# Binz on metel bead and inside angles.



## boco (Oct 29, 2010)

Just got a request from GC to binz metal bead and all angles with spray cans. Next prime then caulk all angles. Never really heard of using binz on the taped angles but hey its his dime.


----------



## Mr.Brightstar (Dec 2, 2011)

boco said:


> Just got a request from GC to binz metal bead and all angles with spray cans. Next prime then caulk all angles. Never really heard of using binz on the taped angles but hey its his dime.


I once had a G/C ask for mud set corner beads on all inside angles. Where do they come up with this chit?


----------



## fr8train (Jan 20, 2008)

The Interwebz!


----------



## moore (Dec 2, 2010)

When a G/C starts telling me what I should do...I'm walkin! It's the other way around IMO!


----------



## fr8train (Jan 20, 2008)

G/C wants special, they can pay special


----------



## boco (Oct 29, 2010)

moore said:


> When a G/C starts telling me what I should do...I'm walkin! It's the other way around IMO!


 NO i aint walking. The GC asked me what I did in the house next door and I told him i level fived it. I actually didnt but he did a walkthrough and liked what he saw. Anyways he just signed a slip to level 5 the entire house I started last week.:thumbup: I charged him an extra $200 for the angles. i guess binz acts as a vaper barrier and thats why he does it.


----------



## Mr.Brightstar (Dec 2, 2011)

boco said:


> NO i aint walking. The GC asked me what I did in the house next door and I told him i level fived it. I actually didnt but he did a walkthrough and liked what he saw. Anyways he just signed a slip to level 5 the entire house I started last week.:thumbup: I charged him an extra $200 for the angles. i guess binz acts as a vaper barrier and thats why he does it.

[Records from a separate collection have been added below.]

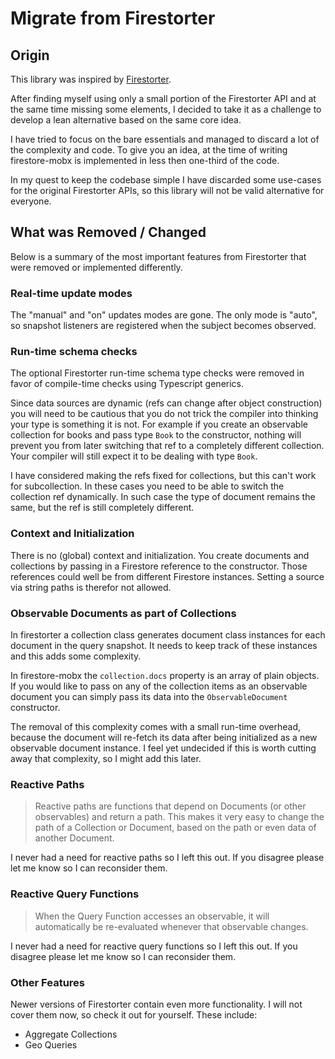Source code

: # Migrate from Firestorter

## Origin

This library was inspired by
[Firestorter](https://github.com/IjzerenHein/firestorter).

After finding myself using only a small portion of the Firestorter API and at
the same time missing some elements, I decided to take it as a challenge to
develop a lean alternative based on the same core idea.

I have tried to focus on the bare essentials and managed to discard a lot of the
complexity and code. To give you an idea, at the time of writing firestore-mobx
is implemented in less then one-third of the code.

In my quest to keep the codebase simple I have discarded some use-cases for the
original Firestorter APIs, so this library will not be valid alternative for
everyone.

## What was Removed / Changed

Below is a summary of the most important features from Firestorter that were
removed or implemented differently.

### Real-time update modes

The "manual" and "on" updates modes are gone. The only mode is "auto", so
snapshot listeners are registered when the subject becomes observed.

### Run-time schema checks

The optional Firestorter run-time schema type checks were removed in favor of
compile-time checks using Typescript generics.

Since data sources are dynamic (refs can change after object construction) you
will need to be cautious that you do not trick the compiler into thinking your
type is something it is not. For example if you create an observable collection
for books and pass type `Book` to the constructor, nothing will prevent you from
later switching that ref to a completely different collection. Your compiler
will still expect it to be dealing with type `Book`.

I have considered making the refs fixed for collections, but this can't work for
subcollection. In these cases you need to be able to switch the collection ref
dynamically. In such case the type of document remains the same, but the ref is
still completely different.

### Context and Initialization

There is no (global) context and initialization. You create documents and
collections by passing in a Firestore reference to the constructor. Those
references could well be from different Firestore instances. Setting a source
via string paths is therefor not allowed.

### Observable Documents as part of Collections

In firestorter a collection class generates document class instances for each
document in the query snapshot. It needs to keep track of these instances and
this adds some complexity.

In firestore-mobx the `collection.docs` property is an array of plain objects.
If you would like to pass on any of the collection items as an observable
document you can simply pass its data into the `ObservableDocument` constructor.

The removal of this complexity comes with a small run-time overhead, because the
document will re-fetch its data after being initialized as a new observable
document instance. I feel yet undecided if this is worth cutting away that
complexity, so I might add this later.

### Reactive Paths

> Reactive paths are functions that depend on Documents (or other observables)
> and return a path. This makes it very easy to change the path of a Collection
> or Document, based on the path or even data of another Document.

I never had a need for reactive paths so I left this out. If you disagree please
let me know so I can reconsider them.

### Reactive Query Functions

> When the Query Function accesses an observable, it will automatically be
> re-evaluated whenever that observable changes.

I never had a need for reactive query functions so I left this out. If you
disagree please let me know so I can reconsider them.

### Other Features

Newer versions of Firestorter contain even more functionality. I will not cover
them now, so check it out for yourself. These include:

- Aggregate Collections
- Geo Queries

But why caulk the angles? Let me guess caulk and mesh.


----------



## boco (Oct 29, 2010)

Here in the northeast east truss lift is a huge problem. A little caulk does the trick. Its also a nice extra.


----------



## fr8train (Jan 20, 2008)

We don't screw within 8 inches of an interior wall on a truss. What the d/c wants.


----------



## boco (Oct 29, 2010)

fr8train said:


> We don't screw within 8 inches of an interior wall on a truss. What the d/c wants.


 We normally use nails for top sheets. Then prefill with durabond. Its the extreme weather changes and lumber we get. Most of the good wood produced here gets shipped elsewhere (Japan). The stuff we get is hit or miss. Most high end homes built here have lumber shipped from california. Its messed up


----------



## fr8train (Jan 20, 2008)

Most of the trusses we get suck!


----------



## boco (Oct 29, 2010)

Some Gcs here have started to make there own trusses. Cant really do it tjhe winter but even the modular companies build on site for garages. I wish I owned a huge kiln for drying the crap. I would make a fortune


----------